- **Information shown**:
>>>>

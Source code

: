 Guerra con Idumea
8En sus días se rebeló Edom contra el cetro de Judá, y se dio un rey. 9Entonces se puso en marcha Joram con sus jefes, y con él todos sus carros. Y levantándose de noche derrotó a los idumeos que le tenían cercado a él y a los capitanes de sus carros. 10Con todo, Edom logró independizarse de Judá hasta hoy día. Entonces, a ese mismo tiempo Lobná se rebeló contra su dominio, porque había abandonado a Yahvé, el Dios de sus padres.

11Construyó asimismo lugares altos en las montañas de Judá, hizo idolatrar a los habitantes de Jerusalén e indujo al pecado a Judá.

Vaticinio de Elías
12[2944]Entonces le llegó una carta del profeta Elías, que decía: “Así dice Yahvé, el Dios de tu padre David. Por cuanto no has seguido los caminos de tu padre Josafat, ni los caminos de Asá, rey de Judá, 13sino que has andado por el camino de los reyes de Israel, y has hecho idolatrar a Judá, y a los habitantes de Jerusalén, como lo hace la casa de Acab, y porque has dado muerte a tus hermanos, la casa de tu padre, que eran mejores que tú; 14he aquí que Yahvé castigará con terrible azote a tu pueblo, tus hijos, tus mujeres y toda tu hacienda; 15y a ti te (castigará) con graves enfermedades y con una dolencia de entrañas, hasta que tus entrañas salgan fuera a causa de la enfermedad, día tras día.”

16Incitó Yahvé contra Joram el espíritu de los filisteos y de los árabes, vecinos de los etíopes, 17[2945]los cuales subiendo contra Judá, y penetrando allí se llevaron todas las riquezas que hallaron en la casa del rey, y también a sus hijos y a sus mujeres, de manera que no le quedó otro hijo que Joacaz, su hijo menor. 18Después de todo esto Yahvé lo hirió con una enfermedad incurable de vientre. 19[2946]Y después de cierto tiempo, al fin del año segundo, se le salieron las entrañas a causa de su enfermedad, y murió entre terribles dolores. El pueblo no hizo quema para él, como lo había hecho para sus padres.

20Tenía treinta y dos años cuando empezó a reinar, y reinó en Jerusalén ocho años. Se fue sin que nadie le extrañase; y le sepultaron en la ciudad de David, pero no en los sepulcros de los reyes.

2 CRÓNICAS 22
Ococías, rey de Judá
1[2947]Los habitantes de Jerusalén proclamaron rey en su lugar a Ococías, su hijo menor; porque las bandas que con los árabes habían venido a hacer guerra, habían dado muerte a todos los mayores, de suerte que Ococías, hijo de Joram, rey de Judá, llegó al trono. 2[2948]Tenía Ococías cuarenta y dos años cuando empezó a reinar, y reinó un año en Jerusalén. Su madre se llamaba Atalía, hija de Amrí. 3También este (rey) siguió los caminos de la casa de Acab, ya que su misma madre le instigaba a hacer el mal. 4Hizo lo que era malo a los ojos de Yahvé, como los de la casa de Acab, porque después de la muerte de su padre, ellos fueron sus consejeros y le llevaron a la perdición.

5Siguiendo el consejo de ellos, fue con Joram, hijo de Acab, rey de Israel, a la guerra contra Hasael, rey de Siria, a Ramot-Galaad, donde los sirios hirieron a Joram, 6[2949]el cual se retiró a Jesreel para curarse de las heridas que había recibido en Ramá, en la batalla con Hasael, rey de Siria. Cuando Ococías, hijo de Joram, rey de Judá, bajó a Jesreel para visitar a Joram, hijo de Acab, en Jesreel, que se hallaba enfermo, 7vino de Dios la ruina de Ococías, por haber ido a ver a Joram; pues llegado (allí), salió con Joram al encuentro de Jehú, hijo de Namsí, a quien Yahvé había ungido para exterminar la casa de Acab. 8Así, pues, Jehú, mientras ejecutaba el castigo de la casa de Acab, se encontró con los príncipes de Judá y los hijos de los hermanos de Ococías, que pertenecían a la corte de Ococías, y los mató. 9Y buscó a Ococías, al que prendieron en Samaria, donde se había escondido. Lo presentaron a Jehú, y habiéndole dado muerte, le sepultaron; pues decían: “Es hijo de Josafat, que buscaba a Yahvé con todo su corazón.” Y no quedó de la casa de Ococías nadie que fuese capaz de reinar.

<<<<

- **Task directions**:
Wherever the string "Elías" turns up in the material, copy the whole line.

- **Exercise answer**:
Vaticinio de Elías
12[2944]Entonces le llegó una carta del profeta Elías, que decía: “Así dice Yahvé, el Dios de tu padre David. Por cuanto no has seguido los caminos de tu padre Josafat, ni los caminos de Asá, rey de Judá, 13sino que has andado por el camino de los reyes de Israel, y has hecho idolatrar a Judá, y a los habitantes de Jerusalén, como lo hace la casa de Acab, y porque has dado muerte a tus hermanos, la casa de tu padre, que eran mejores que tú; 14he aquí que Yahvé castigará con terrible azote a tu pueblo, tus hijos, tus mujeres y toda tu hacienda; 15y a ti te (castigará) con graves enfermedades y con una dolencia de entrañas, hasta que tus entrañas salgan fuera a causa de la enfermedad, día tras día.”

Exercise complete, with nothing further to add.